Task statement
In the listing below, the lines starting with the line with "start with a" and going on through the line with "attributes of that" are to be reproduced exactly, and only those.

Material provided

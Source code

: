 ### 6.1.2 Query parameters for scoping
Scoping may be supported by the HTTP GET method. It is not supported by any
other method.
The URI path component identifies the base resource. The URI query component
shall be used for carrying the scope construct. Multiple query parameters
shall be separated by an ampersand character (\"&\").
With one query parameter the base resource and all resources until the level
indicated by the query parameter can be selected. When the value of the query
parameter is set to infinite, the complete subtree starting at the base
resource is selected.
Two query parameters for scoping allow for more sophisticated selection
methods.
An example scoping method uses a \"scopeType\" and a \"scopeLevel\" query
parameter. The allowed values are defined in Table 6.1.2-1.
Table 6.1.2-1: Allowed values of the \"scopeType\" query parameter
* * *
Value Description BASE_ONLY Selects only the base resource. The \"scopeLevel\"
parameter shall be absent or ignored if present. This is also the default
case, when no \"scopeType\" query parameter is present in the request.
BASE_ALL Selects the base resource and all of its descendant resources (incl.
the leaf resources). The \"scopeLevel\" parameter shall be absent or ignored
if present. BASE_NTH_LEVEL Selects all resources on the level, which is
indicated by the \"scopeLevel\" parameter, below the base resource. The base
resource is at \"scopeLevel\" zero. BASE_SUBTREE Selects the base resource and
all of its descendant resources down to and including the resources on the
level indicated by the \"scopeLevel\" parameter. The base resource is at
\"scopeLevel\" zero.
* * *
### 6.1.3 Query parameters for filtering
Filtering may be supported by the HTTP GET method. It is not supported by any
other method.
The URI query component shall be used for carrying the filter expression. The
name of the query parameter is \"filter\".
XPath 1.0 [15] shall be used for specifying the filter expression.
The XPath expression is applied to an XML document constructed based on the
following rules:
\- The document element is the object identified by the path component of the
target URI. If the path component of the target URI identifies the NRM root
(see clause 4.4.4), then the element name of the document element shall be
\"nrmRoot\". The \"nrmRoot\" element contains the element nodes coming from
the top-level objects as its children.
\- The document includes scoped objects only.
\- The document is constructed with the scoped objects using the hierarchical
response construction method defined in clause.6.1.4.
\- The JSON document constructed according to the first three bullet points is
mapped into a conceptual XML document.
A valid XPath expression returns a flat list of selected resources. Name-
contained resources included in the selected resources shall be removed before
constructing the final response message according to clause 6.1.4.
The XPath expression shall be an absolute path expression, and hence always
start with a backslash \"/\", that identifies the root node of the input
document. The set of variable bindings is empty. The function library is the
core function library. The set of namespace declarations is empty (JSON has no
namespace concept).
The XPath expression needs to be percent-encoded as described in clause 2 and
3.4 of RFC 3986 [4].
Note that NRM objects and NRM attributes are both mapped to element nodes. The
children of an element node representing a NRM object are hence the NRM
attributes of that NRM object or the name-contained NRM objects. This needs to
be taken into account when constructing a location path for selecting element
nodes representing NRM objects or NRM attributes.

Completed exercise
start with a backslash \"/\", that identifies the root node of the input
document. The set of variable bindings is empty. The function library is the
core function library. The set of namespace declarations is empty (JSON has no
namespace concept).
The XPath expression needs to be percent-encoded as described in clause 2 and
3.4 of RFC 3986 [4].
Note that NRM objects and NRM attributes are both mapped to element nodes. The
children of an element node representing a NRM object are hence the NRM
attributes of that NRM object or the name-contained NRM objects. This needs to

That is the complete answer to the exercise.